Rebeca Argudo-ABC

  • El debate es la manera más eficaz de avanzar en el conocimiento

El cambio climático no admite debate, el genocidio en Gaza no admite debate, el aborto no admite debate. Hay temas que, para los que siempre están en el lado bueno de la historia, no admiten discusión. Y si son los asuntos polémicos, aquellos en los que no hay consenso, los que no admiten debate, se acabó lo que se daba: el debate no admite debate. No vamos a ponernos a debatir sobre aquello en lo que estamos de acuerdo, sobre si el agua moja o el cielo es azul. Aunque ya nos advirtió Chesterton de que llegaría el día en que nos veríamos obligados a desenvainar una espada para poder afirmar que el pasto es verde. Ahora ya hay temas, los que determine la moralidad hegemónica, que no admiten discusión. Son así y punto. Y coinciden misteriosamente con el asunto concreto que sirva en ese momento preciso para desviar la atención del nuevo escándalo conocido, el más reciente, que salpique al entorno más cercano al presidente. Serendipia.

No me quiero detener en esa utilización personalista de todo el aparato de gobierno, de las instituciones y de sus medios, ni de cómo se ha articulado un artefacto de sincronía milimétrica que, a modo de espejito mágico de la madrastra, devuelve a Sánchez el reflejo deseado, una foto de Instagram con el filtro belleza a topísimo que le acaricie el lomo, que no lo altere. Daría para otra columna, es cierto, pero yo hoy de lo que quiero hablar es del peligro de demonizar el debate y la discusión, de aspirar a cerrar los temas en los que no hay consenso de manera autoritaria, de imponer quién puede y quién no opinar. Precisamente discutir, en su primera y gloriosa acepción –dicho de dos o más personas: examinar atenta y particularmente una materia– es especialmente útil cuando los intervinientes no están de acuerdo, en todo o en parte. Y el debate, esa versión quizá menos acalorada, más ordenada, de la discusión es, a mi entender, la manera más eficaz de avanzar en el conocimiento.

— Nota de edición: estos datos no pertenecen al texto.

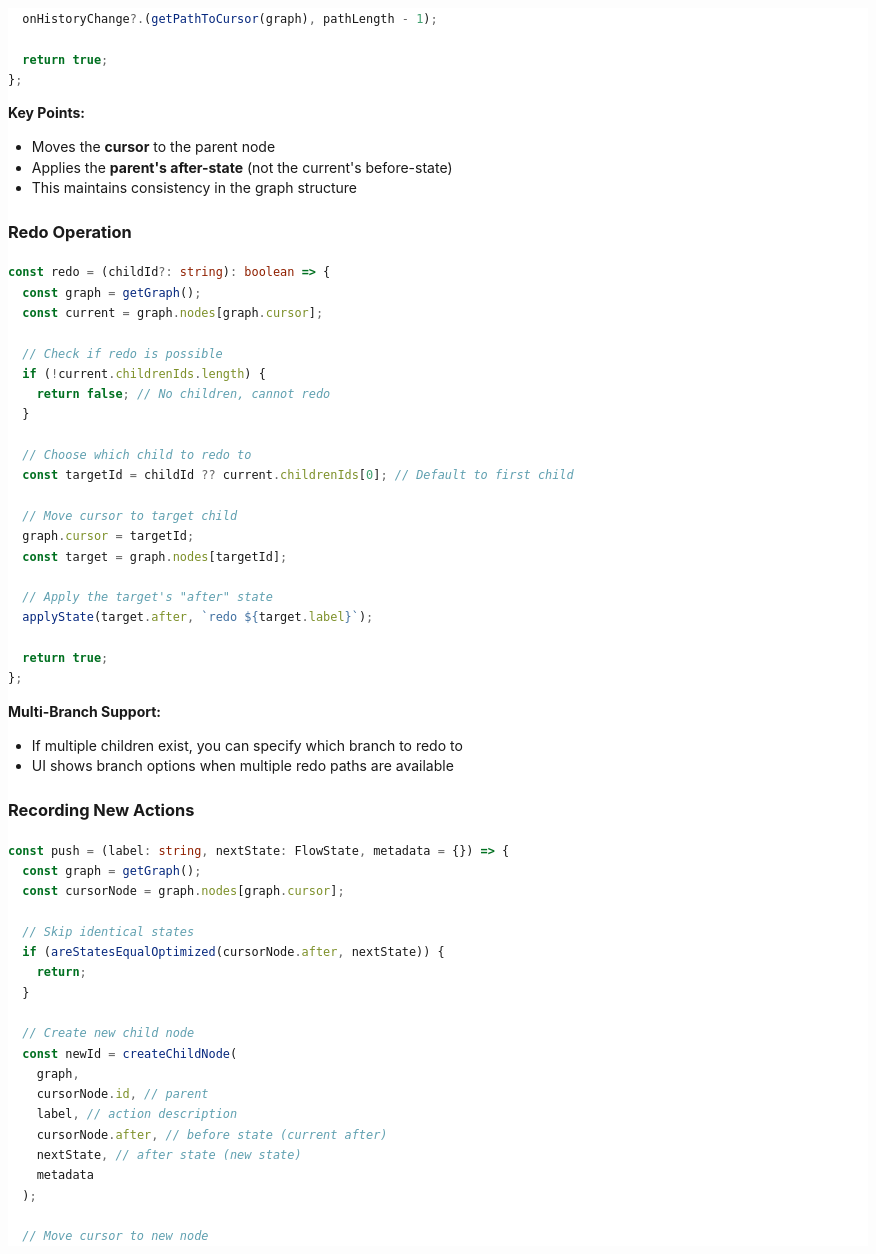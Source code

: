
 ```typescript
  onHistoryChange?.(getPathToCursor(graph), pathLength - 1);

  return true;
};
```

**Key Points:**

- Moves the **cursor** to the parent node
- Applies the **parent's after-state** (not the current's before-state)
- This maintains consistency in the graph structure

### Redo Operation

```typescript
const redo = (childId?: string): boolean => {
  const graph = getGraph();
  const current = graph.nodes[graph.cursor];

  // Check if redo is possible
  if (!current.childrenIds.length) {
    return false; // No children, cannot redo
  }

  // Choose which child to redo to
  const targetId = childId ?? current.childrenIds[0]; // Default to first child

  // Move cursor to target child
  graph.cursor = targetId;
  const target = graph.nodes[targetId];

  // Apply the target's "after" state
  applyState(target.after, `redo ${target.label}`);

  return true;
};
```

**Multi-Branch Support:**

- If multiple children exist, you can specify which branch to redo to
- UI shows branch options when multiple redo paths are available

### Recording New Actions

```typescript
const push = (label: string, nextState: FlowState, metadata = {}) => {
  const graph = getGraph();
  const cursorNode = graph.nodes[graph.cursor];

  // Skip identical states
  if (areStatesEqualOptimized(cursorNode.after, nextState)) {
    return;
  }

  // Create new child node
  const newId = createChildNode(
    graph,
    cursorNode.id, // parent
    label, // action description
    cursorNode.after, // before state (current after)
    nextState, // after state (new state)
    metadata
  );

  // Move cursor to new node
```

Decía John Stuart Mill que tener por cierta una proposición mientras haya alguien que negaría su certidumbre si se le permitiera (pero no se le permite) es afirmar que somos nosotros y los que piensan como nosotros los únicos jueces válidos de la certidumbre, sin necesidad siquiera de escuchar a la parte contraria. Eso es exactamente lo que se hace cuando se cierra un debate antes siquiera de permitirlo, cuando se certifica –moralidad mediante– que hay cosas que no admiten discusión: se está diciendo que solo ellos, los que no están dispuestos a escuchar al que discrepa, están en lo cierto y pueden determinar lo que lo es y lo que no. Y, si de lo que se tratara fuese de un acercamiento honesto a la verdad, no se entiende que alguien realmente preocupado por el bien común pueda negarse a escuchar lo que otro, igualmente preocupado, pueda decir y aportar. A no ser que estemos ante un fanático cegado por su ideología. Y entonces nada nos garantiza que cualquier día pueda defender con el mismo empeño que el prado no es verde y chimpún. Y nosotros aquí, dispuestos a debatir y sin sable que desenvainar.